There is no Social Security trust fund .It does not exist. https://www.law.cornell.edu/uscode/text/31/1321
RMolineaux,
You are incorrect. The contributions have been deposited into the General Fund since the program's inception in 1935.
Read it for yourself in section 201 of The Social Security Act of 1935.
You can find it here:
https://www.ssa.gov/history/35act.html
You will note that contributions were to be sent to the General Fund for 'Investment', and that the Treasury need only deposit the currently due portion annually.
This was Amended in 1937 as a result of the Helvering v. Davis decision.
The 'Investments' in question are US Treasuries.
The money was always to be spent immediately on receipt and replaced by newly issued interest-bearing debt.
It was a necessity without which the currency would have collapsed, as too little credit was being created to sustain the monetary base, and make up for its natural deflationary tendencies.
This is also why the populace's gold was seized. There was not enough Gold at prevailing prices to backstop the amount of currency the Fed had printed 1914-1935. At the same time, because of Gold Clauses in many payment contracts, a revaluation of the fiat Dollar vs. Gold would not have made the Dollar solvent.
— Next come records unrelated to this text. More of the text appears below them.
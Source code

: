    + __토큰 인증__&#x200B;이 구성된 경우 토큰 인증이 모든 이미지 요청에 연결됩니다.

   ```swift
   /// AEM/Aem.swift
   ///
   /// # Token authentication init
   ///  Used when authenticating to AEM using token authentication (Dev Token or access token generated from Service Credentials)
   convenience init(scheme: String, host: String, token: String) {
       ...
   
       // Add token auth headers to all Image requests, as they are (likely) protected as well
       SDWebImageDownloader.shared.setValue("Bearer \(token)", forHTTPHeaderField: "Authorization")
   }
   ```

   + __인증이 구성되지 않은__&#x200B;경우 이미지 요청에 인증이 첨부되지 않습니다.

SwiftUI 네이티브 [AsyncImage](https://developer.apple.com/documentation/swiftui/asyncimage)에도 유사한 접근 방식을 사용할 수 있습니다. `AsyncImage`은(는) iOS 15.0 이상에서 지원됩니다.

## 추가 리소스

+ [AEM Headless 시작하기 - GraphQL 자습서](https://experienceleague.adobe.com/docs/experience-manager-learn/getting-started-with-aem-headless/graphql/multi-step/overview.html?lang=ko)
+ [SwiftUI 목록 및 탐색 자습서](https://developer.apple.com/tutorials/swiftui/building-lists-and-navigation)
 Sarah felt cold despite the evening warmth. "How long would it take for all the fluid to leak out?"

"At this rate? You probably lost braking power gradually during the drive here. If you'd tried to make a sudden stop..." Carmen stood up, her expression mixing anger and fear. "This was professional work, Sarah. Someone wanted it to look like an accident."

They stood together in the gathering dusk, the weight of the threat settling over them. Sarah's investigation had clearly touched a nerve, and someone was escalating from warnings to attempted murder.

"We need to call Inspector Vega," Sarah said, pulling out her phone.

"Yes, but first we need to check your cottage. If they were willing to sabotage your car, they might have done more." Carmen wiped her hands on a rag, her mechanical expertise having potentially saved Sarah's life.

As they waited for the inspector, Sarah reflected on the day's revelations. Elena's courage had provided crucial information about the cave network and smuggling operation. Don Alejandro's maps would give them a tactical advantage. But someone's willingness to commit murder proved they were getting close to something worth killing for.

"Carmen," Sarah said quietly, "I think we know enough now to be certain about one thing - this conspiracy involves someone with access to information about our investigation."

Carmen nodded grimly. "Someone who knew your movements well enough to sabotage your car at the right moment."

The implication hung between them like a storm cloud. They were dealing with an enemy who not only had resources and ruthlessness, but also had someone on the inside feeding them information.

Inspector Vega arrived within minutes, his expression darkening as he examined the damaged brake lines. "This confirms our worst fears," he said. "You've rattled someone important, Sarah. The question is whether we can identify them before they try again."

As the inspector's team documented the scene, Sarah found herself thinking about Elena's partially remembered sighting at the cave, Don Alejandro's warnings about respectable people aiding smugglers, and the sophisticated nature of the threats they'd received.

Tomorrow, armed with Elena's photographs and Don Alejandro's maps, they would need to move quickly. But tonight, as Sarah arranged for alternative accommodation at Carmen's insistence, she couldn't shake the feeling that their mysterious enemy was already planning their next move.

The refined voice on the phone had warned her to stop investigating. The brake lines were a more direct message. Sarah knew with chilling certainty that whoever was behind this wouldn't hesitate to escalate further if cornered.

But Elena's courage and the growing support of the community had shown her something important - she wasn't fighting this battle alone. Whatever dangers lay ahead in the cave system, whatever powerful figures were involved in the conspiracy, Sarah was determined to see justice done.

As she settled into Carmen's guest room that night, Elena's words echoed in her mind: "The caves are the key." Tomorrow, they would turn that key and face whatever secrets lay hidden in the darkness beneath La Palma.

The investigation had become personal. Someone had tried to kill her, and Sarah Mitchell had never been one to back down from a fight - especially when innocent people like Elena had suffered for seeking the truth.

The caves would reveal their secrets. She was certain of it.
Furthermore, new and more extreme measures have been taken approximately every 20 years since the inception of the Federal Reserve to force continued credit growth such that there will be enough currency in the present to rollover the debts of the past for the purpose of issuing still more currency.
So, no, the *change* you cite and attribute to President Johnson in the 1960's was no change, didn't occur in the 1960s.
It was part of the original Social Security Act.
I suggest that you re-read your own citation: Title II, Section 201.(a) which establishes the "Federal old-age benefits reserve account." This account - to be managed under "sound actuarial principles" accumulated the contributions of participants, and was later given the name of the Social Security Trust Fund. Also, if you read the budgetary history of the Johnson administration, you will find an incongruous bugetary surplus in one of the years of his tenure. This was the first year in which SS contributions were combined with general revenues in the new "unified budget."
I was talking with a relative.
Their food costs have risen from $15-20/month to $50-$75 a month (yes, per month) in the period from 1999 to 2015.
They are old, do not eat much. Same things, chicken, produce, no processed foods.
In that time COLA increases have averaged 1.21% per year, o.70% per year if you exclude a 3.60 outlier.
What is happening is the FED and USTreasury are monetising the debt, now. It's not for the future, it's been happening since 2008 at least.
It's real, it's here, and you need to count on it.
This will mean that your OASDI payment check will be nearly worthless, in fewer than 20 years from now.
Thus OASDI, Social Security, will still be there, and you may even retain "your promised benefit amount" but that $2500 a month check won't even pay the rent on a one room studio junior bachelor apartment in a small city in the cheap part of town.
My analysis does not even take into account any banning of physical cash to push NIRP to the limit and thus push all asset classes, and RRE, ever higher.
Anyone who will claim OASDI later than 5 years from now needs to run the maths to see how little their check will buy at that time.
COLA 1.21% pa
Actual Infation 5% - 10% pa
Open Excel and run the numbers.
Apparently your relative forgot to tell you that he receives a cost of living adjustment in his benefits in payment each year when there is a measurabe increase in the cost of living.